Data extracts:
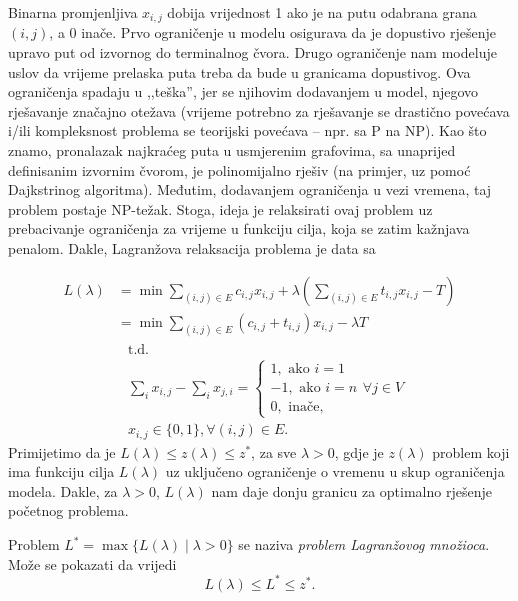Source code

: \documentclass[b5paper, utf8, 11pt, colorlinks]{book}
\theoremstyle{definition}
\begin{document}
Binarna promjenljiva $x_{i,j}$ dobija vrijednost 1 ako je  na   putu odabrana grana $(i,j)$, a 0 inače. 
Prvo ograničenje u modelu osigurava da je dopustivo rješenje upravo put od izvornog do terminalnog čvora. Drugo ograničenje nam modeluje uslov da vrijeme prelaska puta treba da bude u  granicama dopustivog. Ova ograničenja spadaju u ,,teška'', jer se njihovim dodavanjem u model, njegovo rješavanje značajno otežava (vrijeme potrebno za rješavanje se drastično povećava i/ili  kompleksnost problema se teorijski povećava -- npr. sa P na NP). Kao što znamo,  pronalazak najkraćeg puta u usmjerenim grafovima, sa unaprijed definisanim izvornim čvorom, je polinomijalno rješiv (na primjer, uz pomoć Dajkstrinog algoritma). Međutim,  dodavanjem ograničenja u vezi vremena, taj problem postaje NP-težak. Stoga, ideja je  relaksirati ovaj problem uz prebacivanje ograničenja za vrijeme u funkciju cilja, koja se zatim kažnjava penalom. 
Dakle, Lagranžova relaksacija problema je data sa

\begin{align*}
       L(\lambda) &=\min\sum_{(i,j) \in E }c_{i,j}x_{i,j}  + \lambda(\sum_{(i,j) \in E} t_{i,j} x_{i,j} - T ) \\
       &= \min \sum_{(i,j) \in E} (c_{i,j} + t_{i,j} )x_{i,j} - \lambda T 
    \end{align*}
\begin{align*}
        &{\mbox{t.d.} }\\
    & \sum_{i} x_{i,j} - \sum_{i} x_{j,i} = \begin{cases}  
                                               1, \mbox{ ako } i=1 \\
                                              -1, \mbox{ ako } i=n \\
                                               0, \mbox{ inače},
                                            \end{cases} \forall j \in V\\
     & x_{i,j} \in \{0, 1 \}, \forall (i,j) \in E.
\end{align*}
Primijetimo da je $L(\lambda) \leq z(\lambda)  \leq z^*$, za sve $\lambda > 0$, gdje je $z(\lambda)$ problem koji ima funkciju cilja $L(\lambda)$ uz uključeno ograničenje o vremenu u skup ograničenja modela. Dakle, za $\lambda >0$, $L(\lambda)$ nam daje donju granicu za optimalno rješenje početnog problema. 

Problem $L^* = \max \{ L(\lambda) \mid \lambda > 0  \}$ se naziva \emph{problem Lagranžovog množioca}. Može se pokazati da vrijedi 
$$ L(\lambda) \leq L^* \leq z^*.$$
\end{document}
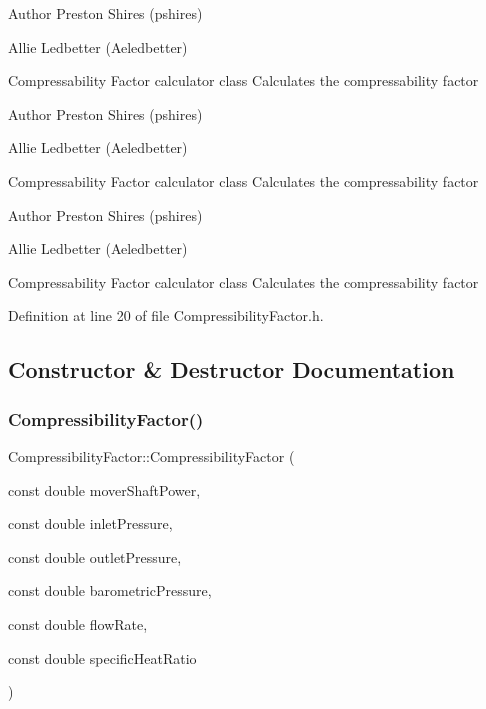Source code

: \begin{DoxyAuthor}{Author}
Preston Shires (pshires) 

Allie Ledbetter (Aeledbetter) 
\end{DoxyAuthor}
Compressability Factor calculator class Calculates the compressability factor

\begin{DoxyAuthor}{Author}
Preston Shires (pshires) 

Allie Ledbetter (Aeledbetter) 
\end{DoxyAuthor}
Compressability Factor calculator class Calculates the compressability factor

\begin{DoxyAuthor}{Author}
Preston Shires (pshires) 

Allie Ledbetter (Aeledbetter) 
\end{DoxyAuthor}
Compressability Factor calculator class Calculates the compressability factor 

Definition at line 20 of file Compressibility\+Factor.\+h.



\subsection{Constructor \& Destructor Documentation}
\mbox{\label{class_compressibility_factor_afb938d7e72ff7bcf5e979dd51f33e6b8}} 
\subsubsection{\texorpdfstring{Compressibility\+Factor()}{CompressibilityFactor()}\hspace{0.1cm}{\footnotesize\ttfamily [1/3]}}
{\footnotesize\ttfamily Compressibility\+Factor\+::\+Compressibility\+Factor (\begin{DoxyParamCaption}\item[{const double}]{mover\+Shaft\+Power,  }\item[{const double}]{inlet\+Pressure,  }\item[{const double}]{outlet\+Pressure,  }\item[{const double}]{barometric\+Pressure,  }\item[{const double}]{flow\+Rate,  }\item[{const double}]{specific\+Heat\+Ratio }\end{DoxyParamCaption})\hspace{0.3cm}{\ttfamily [inline]}}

What you will do: Work out how many lines of the data include the word "align", and write that number alone.

Problem solution: 4